**Description of the task:**
Search the material below for lines containing the string "Spiral", and copy every one you find.
Record excerpts section start
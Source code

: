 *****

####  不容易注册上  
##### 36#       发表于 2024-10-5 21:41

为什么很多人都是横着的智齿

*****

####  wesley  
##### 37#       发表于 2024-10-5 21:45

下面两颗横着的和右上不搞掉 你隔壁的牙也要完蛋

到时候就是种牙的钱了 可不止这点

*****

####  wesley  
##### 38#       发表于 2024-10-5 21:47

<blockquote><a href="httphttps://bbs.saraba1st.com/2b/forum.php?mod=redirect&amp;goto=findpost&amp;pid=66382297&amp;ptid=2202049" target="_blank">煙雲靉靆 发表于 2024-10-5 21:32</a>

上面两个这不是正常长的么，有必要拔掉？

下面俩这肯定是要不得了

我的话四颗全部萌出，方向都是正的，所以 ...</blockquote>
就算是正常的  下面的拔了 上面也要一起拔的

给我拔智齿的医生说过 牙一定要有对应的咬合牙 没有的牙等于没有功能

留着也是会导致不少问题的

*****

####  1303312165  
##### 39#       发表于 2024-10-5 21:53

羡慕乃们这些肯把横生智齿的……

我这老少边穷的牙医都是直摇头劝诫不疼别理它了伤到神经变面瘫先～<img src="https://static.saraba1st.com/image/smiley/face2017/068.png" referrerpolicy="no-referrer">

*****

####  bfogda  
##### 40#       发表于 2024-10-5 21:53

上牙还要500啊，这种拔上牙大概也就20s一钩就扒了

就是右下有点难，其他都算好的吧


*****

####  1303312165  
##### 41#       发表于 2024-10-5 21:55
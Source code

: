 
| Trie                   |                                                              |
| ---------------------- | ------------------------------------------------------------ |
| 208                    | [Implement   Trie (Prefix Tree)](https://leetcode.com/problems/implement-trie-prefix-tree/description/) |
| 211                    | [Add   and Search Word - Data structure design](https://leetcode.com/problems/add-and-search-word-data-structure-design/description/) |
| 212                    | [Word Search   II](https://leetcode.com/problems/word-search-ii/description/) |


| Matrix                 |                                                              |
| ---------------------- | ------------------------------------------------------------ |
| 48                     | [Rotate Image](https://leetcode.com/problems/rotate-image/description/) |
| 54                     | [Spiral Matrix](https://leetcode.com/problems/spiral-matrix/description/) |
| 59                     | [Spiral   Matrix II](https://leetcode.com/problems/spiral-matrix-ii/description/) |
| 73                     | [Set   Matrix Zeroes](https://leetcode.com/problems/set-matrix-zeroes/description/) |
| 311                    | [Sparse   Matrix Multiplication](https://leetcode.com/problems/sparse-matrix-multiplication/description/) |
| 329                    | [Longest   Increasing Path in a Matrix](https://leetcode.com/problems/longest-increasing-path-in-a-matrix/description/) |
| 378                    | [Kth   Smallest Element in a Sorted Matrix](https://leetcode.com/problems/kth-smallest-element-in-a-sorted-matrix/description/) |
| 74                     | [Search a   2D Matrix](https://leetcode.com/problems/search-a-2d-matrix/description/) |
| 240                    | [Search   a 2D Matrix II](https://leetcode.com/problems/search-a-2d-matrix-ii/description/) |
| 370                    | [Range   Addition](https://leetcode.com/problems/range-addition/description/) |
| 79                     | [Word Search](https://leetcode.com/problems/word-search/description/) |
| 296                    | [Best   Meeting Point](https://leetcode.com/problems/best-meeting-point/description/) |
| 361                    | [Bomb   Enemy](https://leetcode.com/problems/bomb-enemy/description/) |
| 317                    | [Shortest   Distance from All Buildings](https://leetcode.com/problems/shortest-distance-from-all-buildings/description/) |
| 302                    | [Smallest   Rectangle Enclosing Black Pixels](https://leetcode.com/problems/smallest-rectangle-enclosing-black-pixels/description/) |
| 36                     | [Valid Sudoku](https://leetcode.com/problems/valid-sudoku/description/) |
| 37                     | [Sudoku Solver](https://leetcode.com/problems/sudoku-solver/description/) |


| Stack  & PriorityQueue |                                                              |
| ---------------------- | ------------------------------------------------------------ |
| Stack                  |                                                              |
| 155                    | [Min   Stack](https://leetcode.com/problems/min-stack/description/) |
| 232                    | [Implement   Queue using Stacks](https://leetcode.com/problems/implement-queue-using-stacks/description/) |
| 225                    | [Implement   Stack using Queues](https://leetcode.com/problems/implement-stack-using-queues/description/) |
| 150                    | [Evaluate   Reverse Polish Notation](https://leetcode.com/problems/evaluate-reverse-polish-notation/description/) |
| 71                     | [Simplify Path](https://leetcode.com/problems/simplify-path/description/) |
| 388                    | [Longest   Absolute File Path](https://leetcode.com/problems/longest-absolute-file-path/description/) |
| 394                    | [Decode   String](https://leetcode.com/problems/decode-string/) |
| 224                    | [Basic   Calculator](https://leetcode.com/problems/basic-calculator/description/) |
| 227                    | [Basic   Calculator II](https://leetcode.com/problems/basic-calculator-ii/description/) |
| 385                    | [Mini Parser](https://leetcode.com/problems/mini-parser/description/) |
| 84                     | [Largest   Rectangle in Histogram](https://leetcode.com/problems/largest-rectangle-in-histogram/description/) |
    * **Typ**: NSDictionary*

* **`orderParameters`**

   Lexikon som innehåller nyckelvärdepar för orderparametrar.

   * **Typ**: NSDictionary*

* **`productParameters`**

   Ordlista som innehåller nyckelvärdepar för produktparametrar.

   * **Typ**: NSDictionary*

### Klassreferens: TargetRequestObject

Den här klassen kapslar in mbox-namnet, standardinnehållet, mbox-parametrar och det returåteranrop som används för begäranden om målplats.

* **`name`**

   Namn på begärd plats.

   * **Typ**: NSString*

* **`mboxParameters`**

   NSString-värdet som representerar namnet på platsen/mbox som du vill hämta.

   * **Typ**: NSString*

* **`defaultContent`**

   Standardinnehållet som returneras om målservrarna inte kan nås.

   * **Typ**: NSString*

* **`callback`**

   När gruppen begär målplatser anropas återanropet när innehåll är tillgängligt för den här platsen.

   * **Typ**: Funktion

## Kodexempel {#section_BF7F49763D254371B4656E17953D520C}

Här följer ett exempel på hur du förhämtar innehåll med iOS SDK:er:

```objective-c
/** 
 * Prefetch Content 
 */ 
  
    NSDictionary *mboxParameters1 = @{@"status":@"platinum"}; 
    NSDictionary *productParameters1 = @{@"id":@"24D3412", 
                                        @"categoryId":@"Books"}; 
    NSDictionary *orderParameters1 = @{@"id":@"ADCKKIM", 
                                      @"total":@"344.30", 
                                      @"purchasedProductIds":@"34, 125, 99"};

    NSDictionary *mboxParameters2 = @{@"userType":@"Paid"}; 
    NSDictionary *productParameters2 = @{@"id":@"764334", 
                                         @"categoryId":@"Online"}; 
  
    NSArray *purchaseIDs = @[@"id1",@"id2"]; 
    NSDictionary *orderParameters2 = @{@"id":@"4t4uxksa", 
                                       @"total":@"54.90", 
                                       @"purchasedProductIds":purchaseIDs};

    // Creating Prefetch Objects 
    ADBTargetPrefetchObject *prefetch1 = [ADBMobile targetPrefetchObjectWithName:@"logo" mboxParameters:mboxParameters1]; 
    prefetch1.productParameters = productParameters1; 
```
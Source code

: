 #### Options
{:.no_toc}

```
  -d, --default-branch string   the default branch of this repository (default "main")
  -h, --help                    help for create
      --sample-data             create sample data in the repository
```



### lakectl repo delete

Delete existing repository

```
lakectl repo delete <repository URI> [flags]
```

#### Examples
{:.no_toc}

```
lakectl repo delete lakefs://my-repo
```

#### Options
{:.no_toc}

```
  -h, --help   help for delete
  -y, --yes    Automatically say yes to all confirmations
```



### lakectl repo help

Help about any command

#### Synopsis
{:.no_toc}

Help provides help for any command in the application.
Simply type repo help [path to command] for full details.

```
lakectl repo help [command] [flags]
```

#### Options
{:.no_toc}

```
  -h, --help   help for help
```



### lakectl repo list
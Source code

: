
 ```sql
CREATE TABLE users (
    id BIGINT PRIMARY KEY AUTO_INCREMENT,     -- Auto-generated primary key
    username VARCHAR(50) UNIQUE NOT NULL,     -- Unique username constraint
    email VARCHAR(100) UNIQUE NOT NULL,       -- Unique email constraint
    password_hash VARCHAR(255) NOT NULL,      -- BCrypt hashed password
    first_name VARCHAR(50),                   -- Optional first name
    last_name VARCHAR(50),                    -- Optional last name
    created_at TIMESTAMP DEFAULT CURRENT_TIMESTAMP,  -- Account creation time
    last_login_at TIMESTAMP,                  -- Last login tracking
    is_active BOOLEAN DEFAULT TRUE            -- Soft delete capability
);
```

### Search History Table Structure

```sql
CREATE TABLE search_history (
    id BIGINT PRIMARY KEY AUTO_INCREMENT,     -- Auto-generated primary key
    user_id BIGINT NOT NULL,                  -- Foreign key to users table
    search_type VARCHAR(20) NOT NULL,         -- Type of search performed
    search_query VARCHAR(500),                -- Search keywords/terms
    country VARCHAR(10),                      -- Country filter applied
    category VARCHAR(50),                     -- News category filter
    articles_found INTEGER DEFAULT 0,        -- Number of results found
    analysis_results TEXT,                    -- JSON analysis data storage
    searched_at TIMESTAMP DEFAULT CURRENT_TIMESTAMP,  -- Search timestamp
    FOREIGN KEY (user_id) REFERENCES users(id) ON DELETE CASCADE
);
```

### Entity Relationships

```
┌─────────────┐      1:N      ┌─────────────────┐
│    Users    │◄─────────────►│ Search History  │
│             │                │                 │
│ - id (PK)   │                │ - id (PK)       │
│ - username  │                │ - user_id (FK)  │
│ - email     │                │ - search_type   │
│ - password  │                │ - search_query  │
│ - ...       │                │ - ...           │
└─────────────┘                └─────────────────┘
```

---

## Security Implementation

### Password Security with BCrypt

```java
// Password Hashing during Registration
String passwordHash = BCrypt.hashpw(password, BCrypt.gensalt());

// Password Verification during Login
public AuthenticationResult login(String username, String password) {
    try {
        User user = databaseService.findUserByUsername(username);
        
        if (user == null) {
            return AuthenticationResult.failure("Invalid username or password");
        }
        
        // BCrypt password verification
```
Record excerpts section end
**Response area:**
| 54                     | [Spiral Matrix](https://leetcode.com/problems/spiral-matrix/description/) |
| 59                     | [Spiral   Matrix II](https://leetcode.com/problems/spiral-matrix-ii/description/) |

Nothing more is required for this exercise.